Le confinement ne nous a pas trop touchés, passer d’un télétravail partiel à un télétravail total n’a pas changé grand-chose. Bien évidemment, le digital ne remplacera jamais le présentiel qui est nécessaire pour la synergie d’une équipe. Depuis le début, la culture de l’entreprise veut que nos salariés soient :

  • heureux,
  • bien au sein de l’entreprise,
  • et qu’ils se sentent libres.

A la différence des nouvelles entreprises et leur management moderne, nous n’avons pas d’horaire de travail fixe et limité. L’idée c’est de responsabiliser nos collaborateurs sur leur mission, leurs tâches et donc de valoriser une relation de confiance. Bien évidemment, pour une petite entreprise il y a toujours beaucoup de choses à faire mais, à chacun de s’organiser pour faire au mieux ses missions suivant sa manière de travailler et son planning, pour arriver à une autonomie dans le travail. C’est comme un poste de freelance en entreprise. Néanmoins, nous essayons de structurer les choses pour une meilleure synergie d’équipe.

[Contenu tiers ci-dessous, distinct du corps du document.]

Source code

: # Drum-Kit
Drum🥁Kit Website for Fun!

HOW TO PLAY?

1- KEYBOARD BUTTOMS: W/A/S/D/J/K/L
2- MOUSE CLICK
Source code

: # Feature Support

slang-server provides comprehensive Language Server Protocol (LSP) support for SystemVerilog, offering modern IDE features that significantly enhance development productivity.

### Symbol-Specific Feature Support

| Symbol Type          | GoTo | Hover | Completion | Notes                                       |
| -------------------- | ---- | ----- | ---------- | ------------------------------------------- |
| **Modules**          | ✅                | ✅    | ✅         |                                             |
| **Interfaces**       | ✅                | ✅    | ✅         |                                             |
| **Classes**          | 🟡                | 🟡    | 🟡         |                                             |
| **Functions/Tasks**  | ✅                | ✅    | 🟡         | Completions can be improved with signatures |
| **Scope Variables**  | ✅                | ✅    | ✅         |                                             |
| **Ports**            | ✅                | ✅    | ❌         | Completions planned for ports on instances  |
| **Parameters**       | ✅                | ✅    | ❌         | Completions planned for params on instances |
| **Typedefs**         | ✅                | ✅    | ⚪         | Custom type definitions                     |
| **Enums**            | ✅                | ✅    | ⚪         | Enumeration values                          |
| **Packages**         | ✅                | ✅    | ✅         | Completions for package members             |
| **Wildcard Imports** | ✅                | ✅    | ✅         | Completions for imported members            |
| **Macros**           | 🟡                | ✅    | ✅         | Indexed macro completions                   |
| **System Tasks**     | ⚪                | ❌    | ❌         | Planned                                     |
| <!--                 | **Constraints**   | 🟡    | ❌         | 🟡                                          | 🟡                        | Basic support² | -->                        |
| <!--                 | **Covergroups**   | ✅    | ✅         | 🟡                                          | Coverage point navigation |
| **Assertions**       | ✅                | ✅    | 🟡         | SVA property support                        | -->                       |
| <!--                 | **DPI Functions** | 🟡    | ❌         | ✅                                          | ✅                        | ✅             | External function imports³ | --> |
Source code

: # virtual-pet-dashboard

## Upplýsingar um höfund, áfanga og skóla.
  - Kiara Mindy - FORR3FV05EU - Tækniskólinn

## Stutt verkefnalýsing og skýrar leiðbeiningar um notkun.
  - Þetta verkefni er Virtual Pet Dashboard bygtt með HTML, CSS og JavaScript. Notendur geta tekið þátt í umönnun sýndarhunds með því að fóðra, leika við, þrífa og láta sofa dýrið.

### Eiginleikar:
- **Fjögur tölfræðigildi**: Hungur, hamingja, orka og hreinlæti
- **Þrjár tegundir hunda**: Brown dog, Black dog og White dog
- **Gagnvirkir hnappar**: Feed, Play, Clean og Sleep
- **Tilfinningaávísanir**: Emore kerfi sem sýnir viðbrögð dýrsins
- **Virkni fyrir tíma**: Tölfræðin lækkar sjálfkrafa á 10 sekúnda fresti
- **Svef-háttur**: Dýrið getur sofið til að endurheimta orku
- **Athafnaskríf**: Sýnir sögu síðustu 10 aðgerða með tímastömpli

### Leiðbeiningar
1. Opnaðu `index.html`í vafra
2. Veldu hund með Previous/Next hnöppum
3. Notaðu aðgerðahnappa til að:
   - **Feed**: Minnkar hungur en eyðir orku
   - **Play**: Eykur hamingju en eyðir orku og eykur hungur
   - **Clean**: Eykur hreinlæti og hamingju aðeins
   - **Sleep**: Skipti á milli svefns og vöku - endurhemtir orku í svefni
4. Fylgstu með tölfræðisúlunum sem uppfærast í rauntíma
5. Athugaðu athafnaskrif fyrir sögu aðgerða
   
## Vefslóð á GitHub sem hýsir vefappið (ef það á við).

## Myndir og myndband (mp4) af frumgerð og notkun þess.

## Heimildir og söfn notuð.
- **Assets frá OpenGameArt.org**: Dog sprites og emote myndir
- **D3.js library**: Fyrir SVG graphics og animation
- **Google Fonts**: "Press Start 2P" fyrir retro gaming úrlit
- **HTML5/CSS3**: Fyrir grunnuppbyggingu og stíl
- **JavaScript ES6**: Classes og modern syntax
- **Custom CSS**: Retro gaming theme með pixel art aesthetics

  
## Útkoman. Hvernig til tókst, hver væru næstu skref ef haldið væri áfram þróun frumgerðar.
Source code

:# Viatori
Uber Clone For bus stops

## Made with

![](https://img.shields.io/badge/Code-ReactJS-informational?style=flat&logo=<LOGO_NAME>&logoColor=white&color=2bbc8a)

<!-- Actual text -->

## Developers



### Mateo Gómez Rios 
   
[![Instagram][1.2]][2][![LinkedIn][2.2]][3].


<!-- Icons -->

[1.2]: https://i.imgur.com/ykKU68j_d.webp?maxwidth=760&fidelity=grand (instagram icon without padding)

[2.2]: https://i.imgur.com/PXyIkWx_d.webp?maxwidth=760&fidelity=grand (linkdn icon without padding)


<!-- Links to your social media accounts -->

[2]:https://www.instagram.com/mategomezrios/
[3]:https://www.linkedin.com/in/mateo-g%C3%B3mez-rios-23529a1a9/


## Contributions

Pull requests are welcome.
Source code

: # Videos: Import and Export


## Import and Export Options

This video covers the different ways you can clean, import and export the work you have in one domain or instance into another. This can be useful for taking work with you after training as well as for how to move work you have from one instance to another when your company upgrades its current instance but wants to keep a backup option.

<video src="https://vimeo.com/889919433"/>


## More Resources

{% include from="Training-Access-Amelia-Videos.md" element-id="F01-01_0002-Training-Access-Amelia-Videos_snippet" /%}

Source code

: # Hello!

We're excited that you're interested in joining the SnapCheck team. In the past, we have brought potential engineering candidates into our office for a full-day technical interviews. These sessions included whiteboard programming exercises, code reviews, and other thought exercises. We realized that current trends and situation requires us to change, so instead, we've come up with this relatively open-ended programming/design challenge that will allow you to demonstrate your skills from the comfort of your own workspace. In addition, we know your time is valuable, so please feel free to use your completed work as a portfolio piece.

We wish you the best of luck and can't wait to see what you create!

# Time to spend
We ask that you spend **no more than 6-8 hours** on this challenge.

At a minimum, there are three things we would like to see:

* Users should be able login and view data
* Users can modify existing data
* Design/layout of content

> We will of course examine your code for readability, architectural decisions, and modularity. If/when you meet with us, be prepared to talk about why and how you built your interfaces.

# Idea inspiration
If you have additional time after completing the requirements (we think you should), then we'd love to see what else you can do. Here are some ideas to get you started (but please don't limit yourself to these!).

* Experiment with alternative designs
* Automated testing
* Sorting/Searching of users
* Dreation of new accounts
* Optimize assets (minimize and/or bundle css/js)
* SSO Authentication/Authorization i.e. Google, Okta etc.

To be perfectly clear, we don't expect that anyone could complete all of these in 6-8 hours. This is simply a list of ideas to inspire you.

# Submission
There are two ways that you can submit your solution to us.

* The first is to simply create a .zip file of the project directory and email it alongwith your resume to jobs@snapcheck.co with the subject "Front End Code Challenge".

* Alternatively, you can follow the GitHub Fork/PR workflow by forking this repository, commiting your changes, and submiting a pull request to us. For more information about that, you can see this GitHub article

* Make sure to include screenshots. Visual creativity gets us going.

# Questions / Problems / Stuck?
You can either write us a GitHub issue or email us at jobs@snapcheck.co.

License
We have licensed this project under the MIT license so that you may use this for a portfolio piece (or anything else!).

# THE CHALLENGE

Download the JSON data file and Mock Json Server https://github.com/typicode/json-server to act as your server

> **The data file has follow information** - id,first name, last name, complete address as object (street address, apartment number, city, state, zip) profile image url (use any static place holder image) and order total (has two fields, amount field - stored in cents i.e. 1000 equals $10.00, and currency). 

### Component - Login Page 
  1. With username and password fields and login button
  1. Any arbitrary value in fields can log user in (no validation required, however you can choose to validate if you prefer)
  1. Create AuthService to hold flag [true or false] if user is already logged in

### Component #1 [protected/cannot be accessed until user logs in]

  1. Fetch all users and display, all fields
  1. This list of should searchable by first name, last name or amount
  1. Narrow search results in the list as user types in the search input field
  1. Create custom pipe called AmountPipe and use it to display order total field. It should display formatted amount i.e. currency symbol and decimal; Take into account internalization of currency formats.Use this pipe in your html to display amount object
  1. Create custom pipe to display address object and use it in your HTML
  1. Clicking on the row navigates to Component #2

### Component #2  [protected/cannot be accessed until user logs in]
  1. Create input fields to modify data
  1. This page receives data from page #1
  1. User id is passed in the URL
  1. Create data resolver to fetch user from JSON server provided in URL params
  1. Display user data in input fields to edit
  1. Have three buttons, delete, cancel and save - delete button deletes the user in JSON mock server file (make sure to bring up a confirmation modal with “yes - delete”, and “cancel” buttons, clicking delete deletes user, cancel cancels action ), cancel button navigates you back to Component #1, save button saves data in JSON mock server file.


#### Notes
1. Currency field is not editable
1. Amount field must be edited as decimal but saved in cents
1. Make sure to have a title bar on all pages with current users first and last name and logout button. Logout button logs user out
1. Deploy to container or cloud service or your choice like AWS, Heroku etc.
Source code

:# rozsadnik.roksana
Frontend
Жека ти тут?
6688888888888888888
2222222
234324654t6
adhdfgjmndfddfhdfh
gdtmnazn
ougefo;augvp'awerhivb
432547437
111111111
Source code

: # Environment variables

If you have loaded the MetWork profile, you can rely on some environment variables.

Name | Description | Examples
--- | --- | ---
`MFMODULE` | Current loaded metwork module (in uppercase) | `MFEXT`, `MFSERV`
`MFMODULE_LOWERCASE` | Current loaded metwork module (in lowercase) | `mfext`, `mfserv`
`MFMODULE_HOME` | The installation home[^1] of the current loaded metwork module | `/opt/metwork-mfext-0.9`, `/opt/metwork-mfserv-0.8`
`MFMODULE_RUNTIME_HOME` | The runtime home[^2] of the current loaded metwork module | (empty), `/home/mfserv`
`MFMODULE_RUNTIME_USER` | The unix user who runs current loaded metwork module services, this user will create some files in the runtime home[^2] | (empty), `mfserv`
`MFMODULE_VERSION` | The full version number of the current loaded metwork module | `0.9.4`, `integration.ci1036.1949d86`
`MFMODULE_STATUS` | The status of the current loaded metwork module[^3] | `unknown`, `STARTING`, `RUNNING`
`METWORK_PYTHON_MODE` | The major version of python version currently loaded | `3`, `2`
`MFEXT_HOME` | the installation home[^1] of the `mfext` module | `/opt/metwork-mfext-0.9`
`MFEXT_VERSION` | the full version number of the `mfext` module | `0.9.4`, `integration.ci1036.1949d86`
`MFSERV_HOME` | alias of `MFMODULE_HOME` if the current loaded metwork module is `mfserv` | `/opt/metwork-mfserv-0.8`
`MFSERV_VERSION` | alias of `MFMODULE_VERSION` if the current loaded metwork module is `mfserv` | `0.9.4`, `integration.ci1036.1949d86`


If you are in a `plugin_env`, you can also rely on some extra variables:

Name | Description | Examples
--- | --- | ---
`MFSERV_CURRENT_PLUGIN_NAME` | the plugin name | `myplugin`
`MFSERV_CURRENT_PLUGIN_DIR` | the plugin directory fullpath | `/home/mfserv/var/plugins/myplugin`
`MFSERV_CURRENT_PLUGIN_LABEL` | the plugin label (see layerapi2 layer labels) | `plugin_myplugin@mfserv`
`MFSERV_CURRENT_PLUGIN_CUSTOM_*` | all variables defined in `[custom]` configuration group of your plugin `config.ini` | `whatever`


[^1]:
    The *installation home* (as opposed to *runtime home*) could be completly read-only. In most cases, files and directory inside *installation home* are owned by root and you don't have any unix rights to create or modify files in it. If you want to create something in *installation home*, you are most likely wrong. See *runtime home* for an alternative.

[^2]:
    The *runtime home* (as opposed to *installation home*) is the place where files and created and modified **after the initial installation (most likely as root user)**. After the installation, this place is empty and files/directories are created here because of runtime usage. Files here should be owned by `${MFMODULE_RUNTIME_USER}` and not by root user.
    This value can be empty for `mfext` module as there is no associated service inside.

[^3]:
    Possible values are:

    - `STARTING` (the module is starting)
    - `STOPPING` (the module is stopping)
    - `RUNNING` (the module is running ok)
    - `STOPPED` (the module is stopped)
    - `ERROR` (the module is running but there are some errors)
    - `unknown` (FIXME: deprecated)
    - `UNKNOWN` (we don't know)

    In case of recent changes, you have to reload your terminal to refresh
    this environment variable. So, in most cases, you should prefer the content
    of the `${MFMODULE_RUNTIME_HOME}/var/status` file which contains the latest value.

Ensuite, pour les coopératives au Vietnam, qui sont des sous-traitants, elles sont libres également de travailler ou pas avec nous et d’arrêter quand elles le souhaitent. Nous avons voulu travailler avec elles directement sans intermédiaire pour avoir une relation de transparence et de confiance. Et donc pour l’instant c’est Ronan qui se déplace régulièrement dans ces villages pour gérer la production. Pour ma part, j’y vais une fois par an, mais nous prévoyons aussi d’y emmener nos salariés.

Quand nous arrivons dans ces villages, nous logeons et nous mangeons chez eux puisque cela fait 4 ans que nous les connaissons. C’est pour ces moments-là aussi que nous avons créé N’GO Shoes.

Ngo shoes

M.S : Comment envisagez-vous le développement de N’GO Shoes en alliant business et impact positif ?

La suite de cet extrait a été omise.